Virginia-based Massey Energy has filed three lawsuits so far this year against environmental activists who have staged more than a dozen acts of civil disobedience to pressure the nation’s fourth-largest coal company to abandon the destructive form of strip mining.
Massey did not immediately comment on its cases Wednesday, but court filings suggest the protesters are having a measurable, if minor, impact on the bottom line: In one lawsuit, Massey claims a single action — the 3½-hour occupation of a dragline at Progress Coal’s Twilight mine June 18 — cost the company $300,000.
The protesters are mainly affiliated with Climate Ground Zero, based in Rock Creek.
The most recent lawsuit targets two people who brought blasting to a halt in August by spending six days in treetop platforms at Massey’s Edwight mine in Raleigh County, as well as two ground-support people.
“Defendants have no defense,” the lawsuit argues. “They have announced to whoever will listen that they are trespassing and will continue to trespass.”
One Climate Ground Zero activist was tried Wednesday for a separate action against Patriot Coal in May.
Glen Collins, who chained himself to a giant dump truck on Kayford Mountain, was convicted in Boone County Magistrate Court on charges of trespassing and conspiracy.
“I believe that actions like this are necessary and just, and that’s what I’ll say in court,” Collins said before his trial began. “If Boone County wants to take away my freedom for trying to protect its citizens from the atrocity that is mountaintop removal, then so be it.”
No jail time was assessed, though.

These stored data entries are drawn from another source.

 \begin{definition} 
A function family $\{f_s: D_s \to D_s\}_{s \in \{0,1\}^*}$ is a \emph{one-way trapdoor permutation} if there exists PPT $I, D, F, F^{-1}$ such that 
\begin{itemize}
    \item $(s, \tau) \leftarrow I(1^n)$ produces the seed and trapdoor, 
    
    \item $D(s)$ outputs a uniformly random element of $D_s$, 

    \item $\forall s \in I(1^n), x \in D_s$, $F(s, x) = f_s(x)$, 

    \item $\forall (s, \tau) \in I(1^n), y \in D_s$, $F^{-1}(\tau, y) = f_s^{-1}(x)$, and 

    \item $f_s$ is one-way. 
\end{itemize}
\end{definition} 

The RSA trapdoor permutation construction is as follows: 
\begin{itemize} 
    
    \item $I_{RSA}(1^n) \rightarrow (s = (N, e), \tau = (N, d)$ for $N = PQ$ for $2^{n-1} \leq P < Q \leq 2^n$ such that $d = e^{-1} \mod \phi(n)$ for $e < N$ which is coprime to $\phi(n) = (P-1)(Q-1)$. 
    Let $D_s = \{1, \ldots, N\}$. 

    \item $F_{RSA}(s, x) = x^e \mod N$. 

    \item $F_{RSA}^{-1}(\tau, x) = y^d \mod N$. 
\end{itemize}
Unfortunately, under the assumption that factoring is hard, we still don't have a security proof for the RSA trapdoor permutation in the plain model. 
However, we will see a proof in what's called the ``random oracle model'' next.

Instead, Magistrate Charles M. Byrneside fined Collins a total of $2,901 for both counts, including court costs and jurors’ service fees.
Mountaintop mining is a highly efficient but destructive practice that involves blasting away ridge tops to expose multiple coal seams. Massey, which operates mines in West Virginia, Kentucky and Virginia, contends it’s the only way to reach some of the coal it wants. Opponents say it forever disfigures the land, damages the environment and causes physical harm and property damage to people who live near the sites.
Massey subsidiary Alex Energy Inc. first sued protesters in February after three demonstrations — one at the Bee Tree surface mine and two at Edwight.
Independence Coal Co., another Massey subsidiary, sued in June after the dragline occupation that Massey claims forced it to temporarily idle 187 workers. That lawsuit, which calls the activists’ actions “publicity stunts,” also refers to a May 23 action in which two protesters donned hazardous material suits and paddled a canoe into the nearly 9 million-gallons of sludge at the Brushy Fork dam at Marfork Coal Co. near Whitesville.
Earlier this year, Raleigh County Circuit Judge Robert Burnside issued a restraining order against some of the protesters, and last week, he held six in contempt for repeatedly defying that order.
Burnside’s Sept. 24 ruling, which is temporarily stayed, orders protesters to pay Massey more than $19,000 in attorney fees and expenses, plus a $500 fine per person.
The order covers Collins, Antrim Caskey, James G. McGuinness, Rory McIlmoil, Mike Roselle and Chad Stevens. Roselle is a co-founder of Earth First! and the Rainforest Action Network, while McIlmoil is a community organizer for Coal River Mountain Watch and McGuinness is a veteran activist.
Caskey argued she was working as an independent journalist and should be exempt from the restraining order, but Burnside said no such privilege exists under state law.
Charleston attorney Roger Forman, who is representing the protesters, said he will take the case to the state Supreme Court if Burnside ultimately requires his clients to pay.
“It’s just plain wrong,” he said, accusing the judge of issuing an overly broad restraining order.
“He’s holding people in contempt who weren’t even subject to the restraining order,” Forman said. “It’s just absurd.”
In his answer to Massey’s last lawsuit, Forman claims the coal company’s employees wrongly seized photography equipment and other personal possessions, including a cell phone, from Kurt D. Mann of Asheville, N.C., and Paul C. Brown of Fayetteville.
That “interfered with their ability to pursue their living as photojournalists and have cost them lost earnings,” the filing says.
“The way Massey behaves,” Forman said, “you need photojournalists on these protests.”